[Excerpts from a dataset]
● ● ● ● ●
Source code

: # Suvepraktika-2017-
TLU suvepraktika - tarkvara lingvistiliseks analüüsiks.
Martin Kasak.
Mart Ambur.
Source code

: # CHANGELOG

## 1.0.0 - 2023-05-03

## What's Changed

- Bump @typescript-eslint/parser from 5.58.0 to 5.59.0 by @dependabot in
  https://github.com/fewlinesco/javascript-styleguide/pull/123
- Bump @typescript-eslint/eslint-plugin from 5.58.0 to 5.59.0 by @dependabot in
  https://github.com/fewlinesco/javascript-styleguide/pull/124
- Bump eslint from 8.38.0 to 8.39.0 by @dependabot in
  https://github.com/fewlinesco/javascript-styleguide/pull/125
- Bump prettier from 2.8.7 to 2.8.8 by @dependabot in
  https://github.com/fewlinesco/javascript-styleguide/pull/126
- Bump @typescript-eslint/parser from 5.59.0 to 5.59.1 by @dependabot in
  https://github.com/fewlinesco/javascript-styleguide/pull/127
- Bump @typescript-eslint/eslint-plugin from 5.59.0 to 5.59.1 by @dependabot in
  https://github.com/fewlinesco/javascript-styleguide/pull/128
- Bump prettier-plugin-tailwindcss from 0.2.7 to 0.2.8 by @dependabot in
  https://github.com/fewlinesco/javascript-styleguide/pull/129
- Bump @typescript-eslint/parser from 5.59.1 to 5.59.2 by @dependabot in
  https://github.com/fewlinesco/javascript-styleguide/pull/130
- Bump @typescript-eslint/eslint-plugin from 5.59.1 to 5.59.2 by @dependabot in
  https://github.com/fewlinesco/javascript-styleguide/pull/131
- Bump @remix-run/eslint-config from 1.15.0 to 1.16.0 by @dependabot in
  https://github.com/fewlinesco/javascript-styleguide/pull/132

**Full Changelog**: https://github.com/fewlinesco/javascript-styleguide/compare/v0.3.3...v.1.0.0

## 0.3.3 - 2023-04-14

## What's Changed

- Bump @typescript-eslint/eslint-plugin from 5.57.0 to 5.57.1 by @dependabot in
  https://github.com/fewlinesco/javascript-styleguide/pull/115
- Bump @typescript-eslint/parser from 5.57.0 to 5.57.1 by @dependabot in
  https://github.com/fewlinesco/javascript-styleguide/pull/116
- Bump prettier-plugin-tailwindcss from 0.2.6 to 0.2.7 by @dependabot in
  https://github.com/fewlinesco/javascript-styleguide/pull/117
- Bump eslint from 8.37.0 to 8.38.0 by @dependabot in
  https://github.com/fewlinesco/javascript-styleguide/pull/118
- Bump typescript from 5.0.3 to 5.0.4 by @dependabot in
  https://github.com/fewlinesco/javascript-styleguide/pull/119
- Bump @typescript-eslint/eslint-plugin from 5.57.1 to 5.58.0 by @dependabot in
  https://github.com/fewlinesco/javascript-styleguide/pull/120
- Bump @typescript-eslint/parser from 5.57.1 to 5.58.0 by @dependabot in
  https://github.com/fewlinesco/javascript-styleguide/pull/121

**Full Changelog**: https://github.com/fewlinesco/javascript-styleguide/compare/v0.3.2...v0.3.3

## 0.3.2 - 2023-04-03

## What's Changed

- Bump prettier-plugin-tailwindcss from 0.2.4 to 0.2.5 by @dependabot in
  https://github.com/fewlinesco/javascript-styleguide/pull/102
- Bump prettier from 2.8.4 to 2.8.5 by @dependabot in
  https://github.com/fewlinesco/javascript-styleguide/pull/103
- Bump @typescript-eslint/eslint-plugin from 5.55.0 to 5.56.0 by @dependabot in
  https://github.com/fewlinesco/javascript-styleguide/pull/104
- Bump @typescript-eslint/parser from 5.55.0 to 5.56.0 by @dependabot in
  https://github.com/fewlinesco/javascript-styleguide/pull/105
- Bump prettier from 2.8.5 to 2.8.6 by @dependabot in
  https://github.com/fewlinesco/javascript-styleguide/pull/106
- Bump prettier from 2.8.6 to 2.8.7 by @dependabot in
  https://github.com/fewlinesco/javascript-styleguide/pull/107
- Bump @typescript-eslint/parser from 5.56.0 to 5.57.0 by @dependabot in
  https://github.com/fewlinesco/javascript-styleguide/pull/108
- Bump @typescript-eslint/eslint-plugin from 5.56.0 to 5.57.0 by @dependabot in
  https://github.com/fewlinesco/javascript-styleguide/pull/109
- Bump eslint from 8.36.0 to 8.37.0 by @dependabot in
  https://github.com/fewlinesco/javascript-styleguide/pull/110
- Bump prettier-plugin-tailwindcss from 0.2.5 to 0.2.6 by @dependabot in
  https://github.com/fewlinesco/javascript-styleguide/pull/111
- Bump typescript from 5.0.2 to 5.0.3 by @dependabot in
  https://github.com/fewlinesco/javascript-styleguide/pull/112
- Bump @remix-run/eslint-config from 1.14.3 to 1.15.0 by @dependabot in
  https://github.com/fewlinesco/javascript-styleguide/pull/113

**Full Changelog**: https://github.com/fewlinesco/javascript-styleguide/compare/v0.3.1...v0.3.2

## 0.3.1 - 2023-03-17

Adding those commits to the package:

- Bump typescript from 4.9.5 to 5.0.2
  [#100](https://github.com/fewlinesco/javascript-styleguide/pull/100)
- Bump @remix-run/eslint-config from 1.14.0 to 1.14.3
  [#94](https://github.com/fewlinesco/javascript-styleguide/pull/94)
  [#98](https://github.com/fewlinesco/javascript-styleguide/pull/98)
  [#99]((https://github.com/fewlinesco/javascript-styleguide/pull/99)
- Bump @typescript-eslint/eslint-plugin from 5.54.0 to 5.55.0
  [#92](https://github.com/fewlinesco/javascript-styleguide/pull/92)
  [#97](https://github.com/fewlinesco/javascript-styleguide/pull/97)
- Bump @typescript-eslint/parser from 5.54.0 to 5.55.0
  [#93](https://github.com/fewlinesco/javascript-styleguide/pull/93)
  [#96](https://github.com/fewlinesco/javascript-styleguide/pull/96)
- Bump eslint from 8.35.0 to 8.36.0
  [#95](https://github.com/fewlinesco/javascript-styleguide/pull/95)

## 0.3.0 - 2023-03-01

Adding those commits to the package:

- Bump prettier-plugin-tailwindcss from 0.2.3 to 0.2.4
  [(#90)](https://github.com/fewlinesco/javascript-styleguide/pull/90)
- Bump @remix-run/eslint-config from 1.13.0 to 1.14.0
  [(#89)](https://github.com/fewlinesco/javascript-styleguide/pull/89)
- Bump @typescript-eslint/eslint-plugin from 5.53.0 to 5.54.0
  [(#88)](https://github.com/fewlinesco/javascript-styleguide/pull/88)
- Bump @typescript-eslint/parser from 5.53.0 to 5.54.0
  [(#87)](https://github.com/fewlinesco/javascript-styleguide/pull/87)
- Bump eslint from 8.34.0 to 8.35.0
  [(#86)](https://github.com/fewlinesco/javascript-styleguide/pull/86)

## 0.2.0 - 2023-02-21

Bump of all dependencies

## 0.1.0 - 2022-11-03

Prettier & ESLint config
● ● ● ● ●
§ **REQUIRED ACTION**:
Recopy the records without any alteration.

§ **EXERCISE SOLUTION**:
Source code

: # Suvepraktika-2017-
TLU suvepraktika - tarkvara lingvistiliseks analüüsiks.
Martin Kasak.
Mart Ambur.
Source code

: # CHANGELOG

## 1.0.0 - 2023-05-03

## What's Changed

- Bump @typescript-eslint/parser from 5.58.0 to 5.59.0 by @dependabot in
  https://github.com/fewlinesco/javascript-styleguide/pull/123
- Bump @typescript-eslint/eslint-plugin from 5.58.0 to 5.59.0 by @dependabot in
  https://github.com/fewlinesco/javascript-styleguide/pull/124
- Bump eslint from 8.38.0 to 8.39.0 by @dependabot in
  https://github.com/fewlinesco/javascript-styleguide/pull/125
- Bump prettier from 2.8.7 to 2.8.8 by @dependabot in
  https://github.com/fewlinesco/javascript-styleguide/pull/126
- Bump @typescript-eslint/parser from 5.59.0 to 5.59.1 by @dependabot in
  https://github.com/fewlinesco/javascript-styleguide/pull/127
- Bump @typescript-eslint/eslint-plugin from 5.59.0 to 5.59.1 by @dependabot in
  https://github.com/fewlinesco/javascript-styleguide/pull/128
- Bump prettier-plugin-tailwindcss from 0.2.7 to 0.2.8 by @dependabot in
  https://github.com/fewlinesco/javascript-styleguide/pull/129
- Bump @typescript-eslint/parser from 5.59.1 to 5.59.2 by @dependabot in
  https://github.com/fewlinesco/javascript-styleguide/pull/130
- Bump @typescript-eslint/eslint-plugin from 5.59.1 to 5.59.2 by @dependabot in
  https://github.com/fewlinesco/javascript-styleguide/pull/131
- Bump @remix-run/eslint-config from 1.15.0 to 1.16.0 by @dependabot in
  https://github.com/fewlinesco/javascript-styleguide/pull/132

**Full Changelog**: https://github.com/fewlinesco/javascript-styleguide/compare/v0.3.3...v.1.0.0

## 0.3.3 - 2023-04-14

## What's Changed

- Bump @typescript-eslint/eslint-plugin from 5.57.0 to 5.57.1 by @dependabot in
  https://github.com/fewlinesco/javascript-styleguide/pull/115
- Bump @typescript-eslint/parser from 5.57.0 to 5.57.1 by @dependabot in
  https://github.com/fewlinesco/javascript-styleguide/pull/116
- Bump prettier-plugin-tailwindcss from 0.2.6 to 0.2.7 by @dependabot in
  https://github.com/fewlinesco/javascript-styleguide/pull/117
- Bump eslint from 8.37.0 to 8.38.0 by @dependabot in
  https://github.com/fewlinesco/javascript-styleguide/pull/118
- Bump typescript from 5.0.3 to 5.0.4 by @dependabot in
  https://github.com/fewlinesco/javascript-styleguide/pull/119
- Bump @typescript-eslint/eslint-plugin from 5.57.1 to 5.58.0 by @dependabot in
  https://github.com/fewlinesco/javascript-styleguide/pull/120
- Bump @typescript-eslint/parser from 5.57.1 to 5.58.0 by @dependabot in
  https://github.com/fewlinesco/javascript-styleguide/pull/121

**Full Changelog**: https://github.com/fewlinesco/javascript-styleguide/compare/v0.3.2...v0.3.3

## 0.3.2 - 2023-04-03

## What's Changed

- Bump prettier-plugin-tailwindcss from 0.2.4 to 0.2.5 by @dependabot in
  https://github.com/fewlinesco/javascript-styleguide/pull/102
- Bump prettier from 2.8.4 to 2.8.5 by @dependabot in
  https://github.com/fewlinesco/javascript-styleguide/pull/103
- Bump @typescript-eslint/eslint-plugin from 5.55.0 to 5.56.0 by @dependabot in
  https://github.com/fewlinesco/javascript-styleguide/pull/104
- Bump @typescript-eslint/parser from 5.55.0 to 5.56.0 by @dependabot in
  https://github.com/fewlinesco/javascript-styleguide/pull/105
- Bump prettier from 2.8.5 to 2.8.6 by @dependabot in
  https://github.com/fewlinesco/javascript-styleguide/pull/106
- Bump prettier from 2.8.6 to 2.8.7 by @dependabot in
  https://github.com/fewlinesco/javascript-styleguide/pull/107
- Bump @typescript-eslint/parser from 5.56.0 to 5.57.0 by @dependabot in
  https://github.com/fewlinesco/javascript-styleguide/pull/108
- Bump @typescript-eslint/eslint-plugin from 5.56.0 to 5.57.0 by @dependabot in
  https://github.com/fewlinesco/javascript-styleguide/pull/109
- Bump eslint from 8.36.0 to 8.37.0 by @dependabot in
  https://github.com/fewlinesco/javascript-styleguide/pull/110
- Bump prettier-plugin-tailwindcss from 0.2.5 to 0.2.6 by @dependabot in
  https://github.com/fewlinesco/javascript-styleguide/pull/111
- Bump typescript from 5.0.2 to 5.0.3 by @dependabot in
  https://github.com/fewlinesco/javascript-styleguide/pull/112
- Bump @remix-run/eslint-config from 1.14.3 to 1.15.0 by @dependabot in
  https://github.com/fewlinesco/javascript-styleguide/pull/113

**Full Changelog**: https://github.com/fewlinesco/javascript-styleguide/compare/v0.3.1...v0.3.2

## 0.3.1 - 2023-03-17

Adding those commits to the package:

- Bump typescript from 4.9.5 to 5.0.2
  [#100](https://github.com/fewlinesco/javascript-styleguide/pull/100)
- Bump @remix-run/eslint-config from 1.14.0 to 1.14.3
  [#94](https://github.com/fewlinesco/javascript-styleguide/pull/94)
  [#98](https://github.com/fewlinesco/javascript-styleguide/pull/98)
  [#99]((https://github.com/fewlinesco/javascript-styleguide/pull/99)
- Bump @typescript-eslint/eslint-plugin from 5.54.0 to 5.55.0
  [#92](https://github.com/fewlinesco/javascript-styleguide/pull/92)
  [#97](https://github.com/fewlinesco/javascript-styleguide/pull/97)
- Bump @typescript-eslint/parser from 5.54.0 to 5.55.0
  [#93](https://github.com/fewlinesco/javascript-styleguide/pull/93)
  [#96](https://github.com/fewlinesco/javascript-styleguide/pull/96)
- Bump eslint from 8.35.0 to 8.36.0
  [#95](https://github.com/fewlinesco/javascript-styleguide/pull/95)

## 0.3.0 - 2023-03-01

Adding those commits to the package:

- Bump prettier-plugin-tailwindcss from 0.2.3 to 0.2.4
  [(#90)](https://github.com/fewlinesco/javascript-styleguide/pull/90)
- Bump @remix-run/eslint-config from 1.13.0 to 1.14.0
  [(#89)](https://github.com/fewlinesco/javascript-styleguide/pull/89)
- Bump @typescript-eslint/eslint-plugin from 5.53.0 to 5.54.0
  [(#88)](https://github.com/fewlinesco/javascript-styleguide/pull/88)
- Bump @typescript-eslint/parser from 5.53.0 to 5.54.0
  [(#87)](https://github.com/fewlinesco/javascript-styleguide/pull/87)
- Bump eslint from 8.34.0 to 8.35.0
  [(#86)](https://github.com/fewlinesco/javascript-styleguide/pull/86)

## 0.2.0 - 2023-02-21

Bump of all dependencies

## 0.1.0 - 2022-11-03

Prettier & ESLint config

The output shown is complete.